» Task directions:
Word for word, restate the lines from the top of the records below through the line with "welcome to KodeXpress!", both included, with no pictures in the result.

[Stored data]

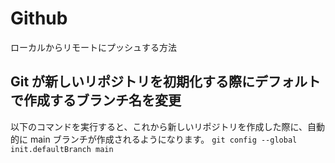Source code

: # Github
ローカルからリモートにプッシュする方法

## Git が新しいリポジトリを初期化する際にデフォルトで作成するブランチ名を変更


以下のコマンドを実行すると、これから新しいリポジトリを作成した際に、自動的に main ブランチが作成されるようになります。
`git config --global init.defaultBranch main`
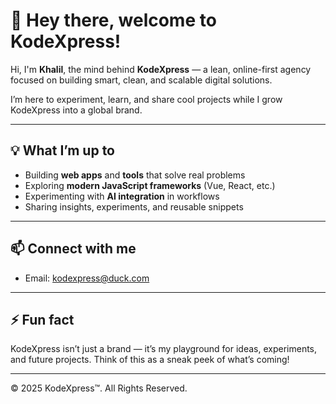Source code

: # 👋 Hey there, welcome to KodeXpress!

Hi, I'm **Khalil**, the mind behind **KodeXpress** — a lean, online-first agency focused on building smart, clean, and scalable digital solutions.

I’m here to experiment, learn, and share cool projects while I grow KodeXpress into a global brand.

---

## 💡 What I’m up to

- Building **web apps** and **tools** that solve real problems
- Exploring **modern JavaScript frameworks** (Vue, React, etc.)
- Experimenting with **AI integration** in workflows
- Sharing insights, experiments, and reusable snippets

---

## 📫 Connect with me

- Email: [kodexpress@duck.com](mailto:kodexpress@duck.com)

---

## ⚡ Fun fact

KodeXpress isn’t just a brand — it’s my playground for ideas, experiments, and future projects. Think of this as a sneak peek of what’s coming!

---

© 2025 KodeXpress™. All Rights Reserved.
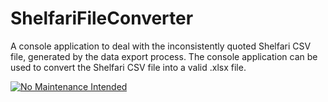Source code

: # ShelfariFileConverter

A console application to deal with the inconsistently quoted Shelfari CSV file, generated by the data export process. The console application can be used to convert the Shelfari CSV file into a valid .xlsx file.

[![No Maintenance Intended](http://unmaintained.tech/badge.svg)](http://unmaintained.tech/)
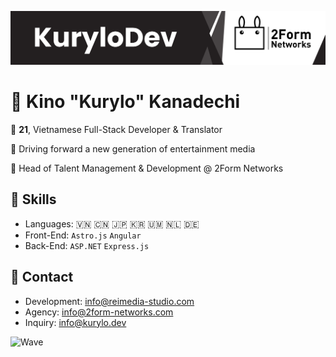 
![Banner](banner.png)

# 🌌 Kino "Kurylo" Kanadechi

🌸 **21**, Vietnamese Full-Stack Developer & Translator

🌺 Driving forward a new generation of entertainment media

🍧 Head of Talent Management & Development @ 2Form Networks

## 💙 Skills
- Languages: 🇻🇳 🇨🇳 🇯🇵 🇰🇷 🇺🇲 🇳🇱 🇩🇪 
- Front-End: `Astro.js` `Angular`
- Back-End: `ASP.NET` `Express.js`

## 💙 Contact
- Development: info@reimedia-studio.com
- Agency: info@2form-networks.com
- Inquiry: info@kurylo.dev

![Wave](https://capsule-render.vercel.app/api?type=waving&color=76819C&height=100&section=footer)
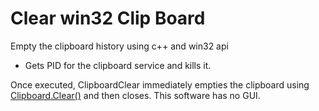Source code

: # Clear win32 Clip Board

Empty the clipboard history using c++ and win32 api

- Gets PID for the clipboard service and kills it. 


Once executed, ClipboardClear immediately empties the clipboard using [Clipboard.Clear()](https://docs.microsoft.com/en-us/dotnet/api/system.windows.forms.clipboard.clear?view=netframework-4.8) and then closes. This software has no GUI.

» Result for this task:
Source code

: # Github
ローカルからリモートにプッシュする方法

## Git が新しいリポジトリを初期化する際にデフォルトで作成するブランチ名を変更


以下のコマンドを実行すると、これから新しいリポジトリを作成した際に、自動的に main ブランチが作成されるようになります。
`git config --global init.defaultBranch main`
Source code

: # 👋 Hey there, welcome to KodeXpress!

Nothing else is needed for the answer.